_Provided records_.
──────────────────────────────

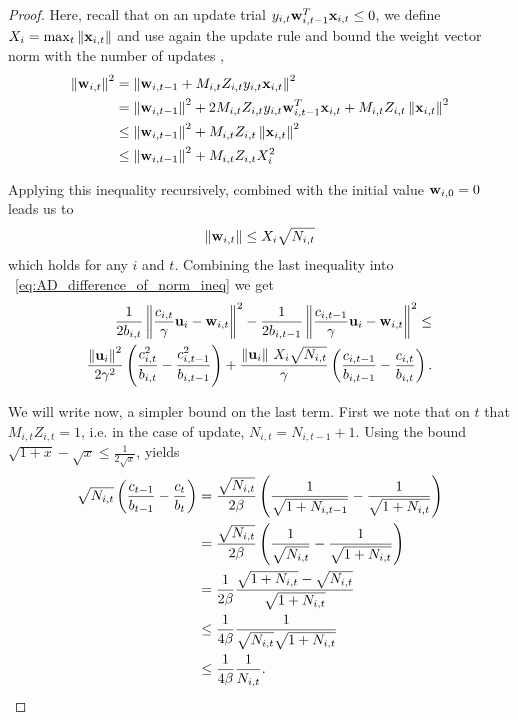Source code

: {\begin{proof}
\noindent
Here, recall that on an update trial $y_{i,t}\mathbf{w}_{i,t-1}^{T}\mathbf{x}_{i,t}\le0$, we define $X_i=\max_t{\Vert\mathbf{x}_{i,t}\Vert}$ 
and use again the update rule and bound the weight vector norm with the number of updates , 
\begin{equation*}
\begin{split}
\left\Vert {\mathbf{w}_{i,t}} \right\Vert^2&=\left\Vert {\mathbf{w}_{i,t-1}+M_{i,t}Z_{i,t}y_{i,t}\mathbf{x}_{i,t}} \right\Vert^2\\
&=\left\Vert {\mathbf{w}_{i,t-1}} \right\Vert^2+ 2M_{i,t}Z_{i,t}y_{i,t}\mathbf{w}_{i,t-1}^{T}\mathbf{x}_{i,t}+M_{i,t}Z_{i,t}\left\Vert {\mathbf{x}_{i,t}} \right\Vert^2\\
&\le\left\Vert {\mathbf{w}_{i,t-1}} \right\Vert^2+M_{i,t}Z_{i,t}\left\Vert {\mathbf{x}_{i,t}} \right\Vert^2\\
&\le\left\Vert {\mathbf{w}_{i,t-1}} \right\Vert^2+M_{i,t}Z_{i,t}X_i^2
\end{split}
\end{equation*}

\noindent
Applying this inequality recursively, combined with the initial value $\mathbf{w}_{i,0}=0$ leads us to
\begin{equation}
\Vert\mathbf{w}_{i,t}\Vert\le X_i\sqrt{N_{i,t}}
\label{eq:AD_bound_on_w}
\end{equation}
which holds for any $i$ and $t$. Combining the last inequality into  ~\eqref{eq:AD_difference_of_norm_ineq} we get
\begin{equation}
\begin{split}
\frac{1}{2b_{i,t}}\left\Vert {\frac{c_{i,t}}{\gamma} \mathbf{u}_i-\mathbf{w}_{i,t}} \right\Vert^2-\frac{1}{2b_{i,t-1}}\left\Vert {\frac{c_{i,t-1}}{\gamma} \mathbf{u}_i-\mathbf{w}_{i,t}} \right\Vert^2\le\\
\frac{\left\Vert {\mathbf{u}_i} \right\Vert^2}{2\gamma^2}\left({\frac{c_{i,t}^2}{b_{i,t}}-\frac{c_{i,t-1}^2}{b_{i,t-1}}}\right)+
\frac{\Vert\mathbf{u}_i\Vert~ X_i\sqrt{ N_{i,t}}}{\gamma}\left({\frac{c_{i,t-1}}{b_{i,t-1}}-\frac{c_{i,t}}{b_{i,t}}}\right).
\label{eq:AD_difference_of_norm_ineq_2}
\end{split}
\end{equation}

\noindent
We will write now, a simpler bound on the last term. First we note that on $t$ that $M_{i,t}Z_{i,t}=1$, i.e. in the case of update, $N_{i,t}=N_{i,t-1}+1$. Using the bound $\sqrt{1+x}-\sqrt{x}\le\frac{1}{2\sqrt{x}}$, yields 
\begin{equation*}
\begin{split}
\sqrt{N_{i,t}}\left({\frac{c_{t-1}}{b_{t-1}}-\frac{c_t}{b_t}}\right)&=\frac{\sqrt{N_{i,t}}}{2\beta}\left({\frac{1}{\sqrt{1+N_{i,t-1}}}-\frac{1}{\sqrt{1+N_{i,t}}}}\right)\\
&=\frac{\sqrt{N_{i,t}}}{2\beta}\left({\frac{1}{\sqrt{N_{i,t}}}-\frac{1}{\sqrt{1+N_{i,t}}}}\right)\\
&=\frac{1}{2\beta}\frac{\sqrt{1+N_{i,t}}-\sqrt{N_{i,t}}}{\sqrt{1+N_{i,t}}}\\
&\le\frac{1}{4\beta}\frac{1}{\sqrt{N_{i,t}}\sqrt{1+N_{i,t}}}\\
&\le\frac{1}{4\beta}\frac{1}{N_{i,t}}.
\end{split}
\end{equation*} 


\end{proof}}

──────────────────────────────

_Task requirements_.
All of the lines above should be printed exactly, minus the pictures.

_Solved exercise_.
Source code

: {\begin{proof}
\noindent
Here, recall that on an update trial $y_{i,t}\mathbf{w}_{i,t-1}^{T}\mathbf{x}_{i,t}\le0$, we define $X_i=\max_t{\Vert\mathbf{x}_{i,t}\Vert}$ 
and use again the update rule and bound the weight vector norm with the number of updates , 
\begin{equation*}
\begin{split}
\left\Vert {\mathbf{w}_{i,t}} \right\Vert^2&=\left\Vert {\mathbf{w}_{i,t-1}+M_{i,t}Z_{i,t}y_{i,t}\mathbf{x}_{i,t}} \right\Vert^2\\
&=\left\Vert {\mathbf{w}_{i,t-1}} \right\Vert^2+ 2M_{i,t}Z_{i,t}y_{i,t}\mathbf{w}_{i,t-1}^{T}\mathbf{x}_{i,t}+M_{i,t}Z_{i,t}\left\Vert {\mathbf{x}_{i,t}} \right\Vert^2\\
&\le\left\Vert {\mathbf{w}_{i,t-1}} \right\Vert^2+M_{i,t}Z_{i,t}\left\Vert {\mathbf{x}_{i,t}} \right\Vert^2\\
&\le\left\Vert {\mathbf{w}_{i,t-1}} \right\Vert^2+M_{i,t}Z_{i,t}X_i^2
\end{split}
\end{equation*}

\noindent
Applying this inequality recursively, combined with the initial value $\mathbf{w}_{i,0}=0$ leads us to
\begin{equation}
\Vert\mathbf{w}_{i,t}\Vert\le X_i\sqrt{N_{i,t}}
\label{eq:AD_bound_on_w}
\end{equation}
which holds for any $i$ and $t$. Combining the last inequality into  ~\eqref{eq:AD_difference_of_norm_ineq} we get
\begin{equation}
\begin{split}
\frac{1}{2b_{i,t}}\left\Vert {\frac{c_{i,t}}{\gamma} \mathbf{u}_i-\mathbf{w}_{i,t}} \right\Vert^2-\frac{1}{2b_{i,t-1}}\left\Vert {\frac{c_{i,t-1}}{\gamma} \mathbf{u}_i-\mathbf{w}_{i,t}} \right\Vert^2\le\\
\frac{\left\Vert {\mathbf{u}_i} \right\Vert^2}{2\gamma^2}\left({\frac{c_{i,t}^2}{b_{i,t}}-\frac{c_{i,t-1}^2}{b_{i,t-1}}}\right)+
\frac{\Vert\mathbf{u}_i\Vert~ X_i\sqrt{ N_{i,t}}}{\gamma}\left({\frac{c_{i,t-1}}{b_{i,t-1}}-\frac{c_{i,t}}{b_{i,t}}}\right).
\label{eq:AD_difference_of_norm_ineq_2}
\end{split}
\end{equation}

\noindent
We will write now, a simpler bound on the last term. First we note that on $t$ that $M_{i,t}Z_{i,t}=1$, i.e. in the case of update, $N_{i,t}=N_{i,t-1}+1$. Using the bound $\sqrt{1+x}-\sqrt{x}\le\frac{1}{2\sqrt{x}}$, yields 
\begin{equation*}
\begin{split}
\sqrt{N_{i,t}}\left({\frac{c_{t-1}}{b_{t-1}}-\frac{c_t}{b_t}}\right)&=\frac{\sqrt{N_{i,t}}}{2\beta}\left({\frac{1}{\sqrt{1+N_{i,t-1}}}-\frac{1}{\sqrt{1+N_{i,t}}}}\right)\\
&=\frac{\sqrt{N_{i,t}}}{2\beta}\left({\frac{1}{\sqrt{N_{i,t}}}-\frac{1}{\sqrt{1+N_{i,t}}}}\right)\\
&=\frac{1}{2\beta}\frac{\sqrt{1+N_{i,t}}-\sqrt{N_{i,t}}}{\sqrt{1+N_{i,t}}}\\
&\le\frac{1}{4\beta}\frac{1}{\sqrt{N_{i,t}}\sqrt{1+N_{i,t}}}\\
&\le\frac{1}{4\beta}\frac{1}{N_{i,t}}.
\end{split}
\end{equation*} 


\end{proof}}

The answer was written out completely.